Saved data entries
┏━━

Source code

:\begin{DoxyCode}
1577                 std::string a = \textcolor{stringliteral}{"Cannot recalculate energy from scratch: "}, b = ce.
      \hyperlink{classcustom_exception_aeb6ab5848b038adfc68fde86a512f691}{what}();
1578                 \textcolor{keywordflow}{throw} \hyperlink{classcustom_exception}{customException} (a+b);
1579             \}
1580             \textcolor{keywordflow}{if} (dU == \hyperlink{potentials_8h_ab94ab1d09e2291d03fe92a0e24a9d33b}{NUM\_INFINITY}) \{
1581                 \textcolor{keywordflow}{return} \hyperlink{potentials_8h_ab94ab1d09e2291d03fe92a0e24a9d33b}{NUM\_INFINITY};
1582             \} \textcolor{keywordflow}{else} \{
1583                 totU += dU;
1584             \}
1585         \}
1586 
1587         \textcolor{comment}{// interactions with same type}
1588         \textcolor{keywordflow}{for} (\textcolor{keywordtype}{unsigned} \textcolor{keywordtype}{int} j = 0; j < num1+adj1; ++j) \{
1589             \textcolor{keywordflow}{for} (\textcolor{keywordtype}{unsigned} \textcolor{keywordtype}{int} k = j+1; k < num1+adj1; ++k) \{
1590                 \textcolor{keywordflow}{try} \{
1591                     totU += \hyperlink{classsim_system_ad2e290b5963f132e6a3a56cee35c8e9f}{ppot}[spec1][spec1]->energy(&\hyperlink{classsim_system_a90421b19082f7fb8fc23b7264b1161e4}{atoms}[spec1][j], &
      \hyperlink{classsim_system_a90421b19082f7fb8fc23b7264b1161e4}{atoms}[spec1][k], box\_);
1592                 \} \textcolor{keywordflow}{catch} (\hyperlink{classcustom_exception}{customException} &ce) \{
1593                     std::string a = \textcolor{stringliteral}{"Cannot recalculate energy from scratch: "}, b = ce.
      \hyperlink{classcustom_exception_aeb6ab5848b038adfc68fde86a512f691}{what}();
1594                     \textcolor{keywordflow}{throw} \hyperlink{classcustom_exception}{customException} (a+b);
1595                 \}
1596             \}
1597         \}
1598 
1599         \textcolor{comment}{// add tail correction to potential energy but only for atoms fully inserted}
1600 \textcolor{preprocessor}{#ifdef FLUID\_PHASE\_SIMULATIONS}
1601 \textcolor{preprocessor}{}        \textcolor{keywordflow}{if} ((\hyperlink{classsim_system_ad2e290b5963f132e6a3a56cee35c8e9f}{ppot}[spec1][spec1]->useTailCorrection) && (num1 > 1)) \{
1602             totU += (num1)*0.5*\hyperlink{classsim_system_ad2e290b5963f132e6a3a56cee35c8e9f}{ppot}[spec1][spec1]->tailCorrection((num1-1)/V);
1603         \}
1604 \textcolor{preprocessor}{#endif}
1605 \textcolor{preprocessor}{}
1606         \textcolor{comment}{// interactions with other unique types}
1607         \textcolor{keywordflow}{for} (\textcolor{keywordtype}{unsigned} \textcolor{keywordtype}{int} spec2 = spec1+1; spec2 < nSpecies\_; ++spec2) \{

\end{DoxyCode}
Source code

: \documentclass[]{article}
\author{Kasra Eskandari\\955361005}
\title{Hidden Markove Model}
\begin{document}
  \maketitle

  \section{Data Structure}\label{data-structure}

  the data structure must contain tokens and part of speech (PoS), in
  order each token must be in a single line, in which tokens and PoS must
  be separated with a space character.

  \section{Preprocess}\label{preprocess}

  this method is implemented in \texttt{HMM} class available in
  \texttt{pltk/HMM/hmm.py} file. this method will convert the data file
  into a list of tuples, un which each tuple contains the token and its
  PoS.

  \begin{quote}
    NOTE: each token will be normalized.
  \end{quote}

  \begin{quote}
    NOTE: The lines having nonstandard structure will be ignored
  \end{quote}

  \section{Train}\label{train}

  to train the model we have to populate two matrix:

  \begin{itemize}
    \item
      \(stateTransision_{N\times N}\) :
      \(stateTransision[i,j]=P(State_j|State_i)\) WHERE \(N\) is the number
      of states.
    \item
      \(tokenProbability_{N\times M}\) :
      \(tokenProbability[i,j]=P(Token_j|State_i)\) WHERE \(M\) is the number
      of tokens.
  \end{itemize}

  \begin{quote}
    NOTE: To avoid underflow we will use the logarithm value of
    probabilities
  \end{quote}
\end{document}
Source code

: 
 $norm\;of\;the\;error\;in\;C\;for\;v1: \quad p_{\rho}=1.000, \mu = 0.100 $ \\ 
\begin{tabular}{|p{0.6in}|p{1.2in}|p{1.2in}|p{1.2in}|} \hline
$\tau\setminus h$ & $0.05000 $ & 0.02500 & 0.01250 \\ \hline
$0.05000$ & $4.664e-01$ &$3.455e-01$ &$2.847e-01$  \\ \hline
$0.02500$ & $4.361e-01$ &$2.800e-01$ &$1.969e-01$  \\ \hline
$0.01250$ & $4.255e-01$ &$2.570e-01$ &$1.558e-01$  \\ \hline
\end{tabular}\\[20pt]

┗━━

-- ASSIGNMENT --
Please transcribe each of the entries, exactly as written.

-- REPLY --
Source code

:\begin{DoxyCode}
1577                 std::string a = \textcolor{stringliteral}{"Cannot recalculate energy from scratch: "}, b = ce.
      \hyperlink{classcustom_exception_aeb6ab5848b038adfc68fde86a512f691}{what}();
1578                 \textcolor{keywordflow}{throw} \hyperlink{classcustom_exception}{customException} (a+b);
1579             \}
1580             \textcolor{keywordflow}{if} (dU == \hyperlink{potentials_8h_ab94ab1d09e2291d03fe92a0e24a9d33b}{NUM\_INFINITY}) \{
1581                 \textcolor{keywordflow}{return} \hyperlink{potentials_8h_ab94ab1d09e2291d03fe92a0e24a9d33b}{NUM\_INFINITY};
1582             \} \textcolor{keywordflow}{else} \{
1583                 totU += dU;
1584             \}
1585         \}
1586 
1587         \textcolor{comment}{// interactions with same type}
1588         \textcolor{keywordflow}{for} (\textcolor{keywordtype}{unsigned} \textcolor{keywordtype}{int} j = 0; j < num1+adj1; ++j) \{
1589             \textcolor{keywordflow}{for} (\textcolor{keywordtype}{unsigned} \textcolor{keywordtype}{int} k = j+1; k < num1+adj1; ++k) \{
1590                 \textcolor{keywordflow}{try} \{
1591                     totU += \hyperlink{classsim_system_ad2e290b5963f132e6a3a56cee35c8e9f}{ppot}[spec1][spec1]->energy(&\hyperlink{classsim_system_a90421b19082f7fb8fc23b7264b1161e4}{atoms}[spec1][j], &
      \hyperlink{classsim_system_a90421b19082f7fb8fc23b7264b1161e4}{atoms}[spec1][k], box\_);
1592                 \} \textcolor{keywordflow}{catch} (\hyperlink{classcustom_exception}{customException} &ce) \{
1593                     std::string a = \textcolor{stringliteral}{"Cannot recalculate energy from scratch: "}, b = ce.
      \hyperlink{classcustom_exception_aeb6ab5848b038adfc68fde86a512f691}{what}();
1594                     \textcolor{keywordflow}{throw} \hyperlink{classcustom_exception}{customException} (a+b);
1595                 \}
1596             \}
1597         \}
1598 
1599         \textcolor{comment}{// add tail correction to potential energy but only for atoms fully inserted}
1600 \textcolor{preprocessor}{#ifdef FLUID\_PHASE\_SIMULATIONS}
1601 \textcolor{preprocessor}{}        \textcolor{keywordflow}{if} ((\hyperlink{classsim_system_ad2e290b5963f132e6a3a56cee35c8e9f}{ppot}[spec1][spec1]->useTailCorrection) && (num1 > 1)) \{
1602             totU += (num1)*0.5*\hyperlink{classsim_system_ad2e290b5963f132e6a3a56cee35c8e9f}{ppot}[spec1][spec1]->tailCorrection((num1-1)/V);
1603         \}
1604 \textcolor{preprocessor}{#endif}
1605 \textcolor{preprocessor}{}
1606         \textcolor{comment}{// interactions with other unique types}
1607         \textcolor{keywordflow}{for} (\textcolor{keywordtype}{unsigned} \textcolor{keywordtype}{int} spec2 = spec1+1; spec2 < nSpecies\_; ++spec2) \{

\end{DoxyCode}
Source code

: \documentclass[]{article}
\author{Kasra Eskandari\\955361005}
\title{Hidden Markove Model}
\begin{document}
  \maketitle

  \section{Data Structure}\label{data-structure}

  the data structure must contain tokens and part of speech (PoS), in
  order each token must be in a single line, in which tokens and PoS must
  be separated with a space character.

  \section{Preprocess}\label{preprocess}

  this method is implemented in \texttt{HMM} class available in
  \texttt{pltk/HMM/hmm.py} file. this method will convert the data file
  into a list of tuples, un which each tuple contains the token and its
  PoS.

  \begin{quote}
    NOTE: each token will be normalized.
  \end{quote}

  \begin{quote}
    NOTE: The lines having nonstandard structure will be ignored
  \end{quote}

  \section{Train}\label{train}

  to train the model we have to populate two matrix:

  \begin{itemize}
    \item
      \(stateTransision_{N\times N}\) :
      \(stateTransision[i,j]=P(State_j|State_i)\) WHERE \(N\) is the number
      of states.
    \item
      \(tokenProbability_{N\times M}\) :
      \(tokenProbability[i,j]=P(Token_j|State_i)\) WHERE \(M\) is the number
      of tokens.
  \end{itemize}

  \begin{quote}
    NOTE: To avoid underflow we will use the logarithm value of
    probabilities
  \end{quote}
\end{document}
Source code

: 
 $norm\;of\;the\;error\;in\;C\;for\;v1: \quad p_{\rho}=1.000, \mu = 0.100 $ \\ 
\begin{tabular}{|p{0.6in}|p{1.2in}|p{1.2in}|p{1.2in}|} \hline
$\tau\setminus h$ & $0.05000 $ & 0.02500 & 0.01250 \\ \hline
$0.05000$ & $4.664e-01$ &$3.455e-01$ &$2.847e-01$  \\ \hline
$0.02500$ & $4.361e-01$ &$2.800e-01$ &$1.969e-01$  \\ \hline
$0.01250$ & $4.255e-01$ &$2.570e-01$ &$1.558e-01$  \\ \hline
\end{tabular}\\[20pt]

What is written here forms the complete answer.